|Bike Parking in the centre of Palma de Mallorca|
We return from Spain again encouraged by the progress and openess we see there to alternative means of transport. Of course, they are still largely in thrall to the motor car (and moped), but there are definite green shoots in terms of a growing cycling culture. The beauty of a country like Spain is that whilst they remain very car orientated, people are very quick to adapt to and accept new ideas. They seem to have an in-built sense of civic duty that means that if something is suggested that will clearly have benefits for the civic realm then there seems to general acceptance, if not always complete support. This stands in contrast to the more overt conservatism in the UK, where new ideas are generally regarded with suspicion at best. I like to think that the focus on public space and quality urban realm that typifies a Spanish city like Palma de Mallorca comes from this belief in the idea of "civitas". Perhaps this is one of the cultural influences bequeathed to Spain by it's Moorish occupiers centuries ago.
|Typical docking station|
Either way, the green shoots are in evidence in Palma. In addition to the now a-typical bike hire scheme, carried out with the usual Spanish commitment and panache, there are also new cycling infrastructure interventions all over the city. They may be sub-standard when compared with best practice, such as the painted lanes that cross Plaza Espanya in a rather unlikely fashion, but there are also new two-way lanes with separating kerbs that have been borrowed from the carriageway and newly installed two-way lanes forming part of widened footways. The beginnings of what could become an extensive network are in place, mostly in the form of segregated routes - something that we can't sneer at at all in the UK, regardless of the criticisms that could be levelled at the two-way style and narrow widths.
What makes the difference is when the Spanish decide to do something, they do it the best they possibly can.
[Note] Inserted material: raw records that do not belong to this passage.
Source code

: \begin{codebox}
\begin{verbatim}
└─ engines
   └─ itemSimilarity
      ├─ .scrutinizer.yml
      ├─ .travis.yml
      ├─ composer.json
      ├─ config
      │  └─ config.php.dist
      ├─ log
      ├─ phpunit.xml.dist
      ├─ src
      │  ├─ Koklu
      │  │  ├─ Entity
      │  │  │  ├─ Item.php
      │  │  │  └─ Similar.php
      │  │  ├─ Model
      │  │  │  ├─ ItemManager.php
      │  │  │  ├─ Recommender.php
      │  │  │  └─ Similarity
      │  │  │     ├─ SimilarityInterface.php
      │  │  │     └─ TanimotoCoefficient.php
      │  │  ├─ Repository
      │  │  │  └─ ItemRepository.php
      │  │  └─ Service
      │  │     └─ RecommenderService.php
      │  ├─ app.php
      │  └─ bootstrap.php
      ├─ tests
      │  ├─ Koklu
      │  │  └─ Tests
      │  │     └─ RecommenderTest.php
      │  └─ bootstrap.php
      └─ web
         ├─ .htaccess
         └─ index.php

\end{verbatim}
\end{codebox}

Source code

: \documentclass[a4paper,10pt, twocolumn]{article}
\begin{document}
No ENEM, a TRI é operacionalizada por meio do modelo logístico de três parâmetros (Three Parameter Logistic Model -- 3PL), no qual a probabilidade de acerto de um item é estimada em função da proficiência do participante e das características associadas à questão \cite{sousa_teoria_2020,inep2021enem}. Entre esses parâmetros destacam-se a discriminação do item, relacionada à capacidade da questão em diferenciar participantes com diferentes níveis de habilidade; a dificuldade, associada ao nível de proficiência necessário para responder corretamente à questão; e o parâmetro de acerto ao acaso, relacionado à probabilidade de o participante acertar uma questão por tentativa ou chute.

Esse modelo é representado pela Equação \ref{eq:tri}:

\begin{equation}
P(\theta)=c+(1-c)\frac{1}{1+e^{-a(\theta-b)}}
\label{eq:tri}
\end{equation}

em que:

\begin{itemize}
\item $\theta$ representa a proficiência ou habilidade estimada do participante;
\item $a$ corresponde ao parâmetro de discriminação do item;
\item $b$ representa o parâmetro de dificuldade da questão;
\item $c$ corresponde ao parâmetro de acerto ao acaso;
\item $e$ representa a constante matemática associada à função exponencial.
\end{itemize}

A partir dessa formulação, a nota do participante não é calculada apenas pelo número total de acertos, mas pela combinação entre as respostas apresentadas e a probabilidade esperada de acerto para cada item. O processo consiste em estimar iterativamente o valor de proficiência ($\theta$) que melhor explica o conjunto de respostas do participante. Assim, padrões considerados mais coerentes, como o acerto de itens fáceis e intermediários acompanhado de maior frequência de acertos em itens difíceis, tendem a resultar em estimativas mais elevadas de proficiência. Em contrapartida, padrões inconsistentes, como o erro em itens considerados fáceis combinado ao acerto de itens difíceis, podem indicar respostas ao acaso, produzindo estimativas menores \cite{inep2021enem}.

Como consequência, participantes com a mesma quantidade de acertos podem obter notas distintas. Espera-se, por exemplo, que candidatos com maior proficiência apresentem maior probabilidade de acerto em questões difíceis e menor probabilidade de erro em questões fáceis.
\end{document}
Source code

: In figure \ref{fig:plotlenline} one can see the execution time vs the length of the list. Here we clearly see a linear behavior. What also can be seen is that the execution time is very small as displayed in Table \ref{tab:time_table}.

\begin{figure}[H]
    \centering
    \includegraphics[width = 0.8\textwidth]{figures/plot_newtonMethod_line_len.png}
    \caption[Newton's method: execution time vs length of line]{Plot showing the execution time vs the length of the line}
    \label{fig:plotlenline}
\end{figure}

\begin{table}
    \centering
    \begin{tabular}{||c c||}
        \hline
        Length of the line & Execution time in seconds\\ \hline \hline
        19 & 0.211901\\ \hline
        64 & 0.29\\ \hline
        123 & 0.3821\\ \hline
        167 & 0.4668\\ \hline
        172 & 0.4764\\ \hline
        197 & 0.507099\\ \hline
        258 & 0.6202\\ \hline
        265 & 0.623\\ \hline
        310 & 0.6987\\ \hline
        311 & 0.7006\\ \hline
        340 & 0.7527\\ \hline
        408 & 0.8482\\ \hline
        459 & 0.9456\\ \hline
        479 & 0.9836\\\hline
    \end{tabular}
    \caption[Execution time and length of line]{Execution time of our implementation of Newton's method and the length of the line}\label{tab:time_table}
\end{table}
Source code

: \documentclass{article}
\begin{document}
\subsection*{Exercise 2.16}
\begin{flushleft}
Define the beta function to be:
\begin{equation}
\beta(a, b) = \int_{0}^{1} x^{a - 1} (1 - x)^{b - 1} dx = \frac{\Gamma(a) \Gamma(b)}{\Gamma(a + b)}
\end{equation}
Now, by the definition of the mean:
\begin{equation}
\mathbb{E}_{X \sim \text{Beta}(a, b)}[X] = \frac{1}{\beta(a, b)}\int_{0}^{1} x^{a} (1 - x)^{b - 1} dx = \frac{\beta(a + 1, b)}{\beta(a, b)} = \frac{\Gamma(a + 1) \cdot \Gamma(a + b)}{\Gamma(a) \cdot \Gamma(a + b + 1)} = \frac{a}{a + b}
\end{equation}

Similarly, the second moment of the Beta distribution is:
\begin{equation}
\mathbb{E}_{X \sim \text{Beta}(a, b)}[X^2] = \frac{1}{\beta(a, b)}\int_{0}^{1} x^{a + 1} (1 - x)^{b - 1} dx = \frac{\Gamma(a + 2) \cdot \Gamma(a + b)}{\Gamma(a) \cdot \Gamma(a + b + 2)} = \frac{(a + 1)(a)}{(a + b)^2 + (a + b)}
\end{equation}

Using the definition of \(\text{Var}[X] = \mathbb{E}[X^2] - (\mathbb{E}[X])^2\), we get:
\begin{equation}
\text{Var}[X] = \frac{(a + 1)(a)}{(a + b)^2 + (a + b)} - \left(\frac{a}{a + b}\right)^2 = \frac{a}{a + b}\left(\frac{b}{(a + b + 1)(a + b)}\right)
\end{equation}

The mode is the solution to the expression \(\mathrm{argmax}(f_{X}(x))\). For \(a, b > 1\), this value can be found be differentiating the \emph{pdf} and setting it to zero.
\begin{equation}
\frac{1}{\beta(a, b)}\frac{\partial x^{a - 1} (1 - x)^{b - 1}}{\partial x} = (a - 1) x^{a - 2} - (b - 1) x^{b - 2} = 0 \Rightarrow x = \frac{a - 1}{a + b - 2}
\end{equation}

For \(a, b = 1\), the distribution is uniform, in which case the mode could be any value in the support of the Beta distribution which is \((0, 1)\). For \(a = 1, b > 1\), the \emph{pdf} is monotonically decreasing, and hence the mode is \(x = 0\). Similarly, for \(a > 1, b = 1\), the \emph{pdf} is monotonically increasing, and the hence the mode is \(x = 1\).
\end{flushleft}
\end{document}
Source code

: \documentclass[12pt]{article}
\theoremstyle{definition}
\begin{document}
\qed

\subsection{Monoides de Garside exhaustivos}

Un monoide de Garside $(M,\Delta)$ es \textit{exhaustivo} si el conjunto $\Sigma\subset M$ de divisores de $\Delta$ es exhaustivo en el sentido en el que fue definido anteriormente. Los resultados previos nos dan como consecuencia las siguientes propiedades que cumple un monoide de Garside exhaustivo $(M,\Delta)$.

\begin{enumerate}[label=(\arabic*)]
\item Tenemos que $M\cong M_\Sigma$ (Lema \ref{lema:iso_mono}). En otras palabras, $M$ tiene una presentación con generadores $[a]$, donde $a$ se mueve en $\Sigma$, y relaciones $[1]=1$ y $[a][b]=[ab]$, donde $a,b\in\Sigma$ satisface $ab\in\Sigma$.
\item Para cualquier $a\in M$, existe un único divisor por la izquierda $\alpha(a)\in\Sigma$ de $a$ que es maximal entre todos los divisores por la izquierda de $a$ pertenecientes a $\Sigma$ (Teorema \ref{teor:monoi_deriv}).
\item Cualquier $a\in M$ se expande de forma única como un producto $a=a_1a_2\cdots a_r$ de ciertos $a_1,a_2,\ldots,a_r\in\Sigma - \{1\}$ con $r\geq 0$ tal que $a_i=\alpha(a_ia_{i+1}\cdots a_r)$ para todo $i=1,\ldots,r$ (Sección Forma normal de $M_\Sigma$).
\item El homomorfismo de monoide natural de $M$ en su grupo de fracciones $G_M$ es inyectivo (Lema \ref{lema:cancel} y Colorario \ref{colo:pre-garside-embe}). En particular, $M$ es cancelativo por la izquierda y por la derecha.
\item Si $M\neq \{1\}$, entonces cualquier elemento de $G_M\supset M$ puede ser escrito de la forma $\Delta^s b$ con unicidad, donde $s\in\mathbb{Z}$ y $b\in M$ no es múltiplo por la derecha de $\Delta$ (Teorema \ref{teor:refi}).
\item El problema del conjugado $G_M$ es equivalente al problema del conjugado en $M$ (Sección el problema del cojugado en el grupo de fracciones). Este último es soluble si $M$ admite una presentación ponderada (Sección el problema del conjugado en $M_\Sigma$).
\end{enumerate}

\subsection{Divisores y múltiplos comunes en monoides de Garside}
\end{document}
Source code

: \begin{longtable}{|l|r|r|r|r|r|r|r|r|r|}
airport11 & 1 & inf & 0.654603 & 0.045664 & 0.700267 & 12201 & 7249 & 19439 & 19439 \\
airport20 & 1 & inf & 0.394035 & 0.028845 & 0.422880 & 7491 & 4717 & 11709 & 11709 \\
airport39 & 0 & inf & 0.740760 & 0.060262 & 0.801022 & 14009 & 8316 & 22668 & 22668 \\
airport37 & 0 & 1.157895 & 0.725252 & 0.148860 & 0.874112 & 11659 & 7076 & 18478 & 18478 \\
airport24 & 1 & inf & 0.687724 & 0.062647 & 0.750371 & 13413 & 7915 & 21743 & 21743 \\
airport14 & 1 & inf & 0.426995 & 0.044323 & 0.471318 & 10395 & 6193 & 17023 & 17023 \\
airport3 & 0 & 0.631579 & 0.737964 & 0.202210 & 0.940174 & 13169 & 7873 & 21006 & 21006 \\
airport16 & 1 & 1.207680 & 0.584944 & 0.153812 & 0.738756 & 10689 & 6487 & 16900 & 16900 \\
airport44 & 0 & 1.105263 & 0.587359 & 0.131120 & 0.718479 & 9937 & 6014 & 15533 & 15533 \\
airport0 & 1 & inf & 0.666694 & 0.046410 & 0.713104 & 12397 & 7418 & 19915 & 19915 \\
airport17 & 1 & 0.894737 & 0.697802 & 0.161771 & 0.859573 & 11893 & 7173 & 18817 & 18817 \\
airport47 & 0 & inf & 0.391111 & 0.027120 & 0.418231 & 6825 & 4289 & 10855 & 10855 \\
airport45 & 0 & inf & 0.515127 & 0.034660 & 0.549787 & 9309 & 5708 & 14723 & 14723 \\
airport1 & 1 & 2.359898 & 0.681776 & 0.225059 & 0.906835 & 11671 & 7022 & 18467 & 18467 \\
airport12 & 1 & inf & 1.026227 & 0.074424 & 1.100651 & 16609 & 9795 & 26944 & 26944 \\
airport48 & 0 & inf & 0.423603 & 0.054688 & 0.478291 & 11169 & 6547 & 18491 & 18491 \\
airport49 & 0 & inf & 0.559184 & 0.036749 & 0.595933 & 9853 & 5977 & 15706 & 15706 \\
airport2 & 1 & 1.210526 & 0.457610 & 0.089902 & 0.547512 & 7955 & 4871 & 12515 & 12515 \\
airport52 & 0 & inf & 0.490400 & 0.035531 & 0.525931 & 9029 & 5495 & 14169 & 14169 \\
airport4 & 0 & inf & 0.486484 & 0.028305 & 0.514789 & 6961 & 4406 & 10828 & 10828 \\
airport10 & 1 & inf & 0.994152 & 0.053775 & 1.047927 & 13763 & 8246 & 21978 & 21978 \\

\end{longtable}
Not just a can of spray paint; but taking lanes from traffic, closing some streets altogether to cars, introducing bike friendly crossings, having bike/pedestrian priority crossings at junctions etc etc. they recognise the compromises that inevitably stem from believing bike is best, and accept them. All too often in the UK, you get the sense that planners and engineers know they have to do something, but can't quite stomach the true consequences of that decision and we end up with the useless, underused and often dangerous rubbish that passes for cycling infrastructure here.
|Bike network map on docking station|
Beyond the evidence literally on the ground, there are also actually people on bikes. There are bikes parked on stands that once would have been all for mopeds. There are bike shops doing bike maintenance and selling stylish fixies. There is advertising using bikes as the backdrop. The next time I am there, I am sure that the balance of sensible upright bike v cheap knobbly tyred mountain bike with unsuitable suspension will have shifted in favour of the more elegant way to travel, and lo, a utility bike culture will have taken hold. Don't forget that sport cycling in Spain is a major deal, much more so I suspect than in the UK, so getting people to consider cycling for transport rather than just sport is perhaps a bigger stretch, although equally more people are used to cycling regularly. The point is that when I first came here 9 years ago, a bicycle would have been a rare beast in the city. Not now. There are painted bikes on the surfacing of segregated cycle paths, and real ones riding over - two facts not unrelated, I believe.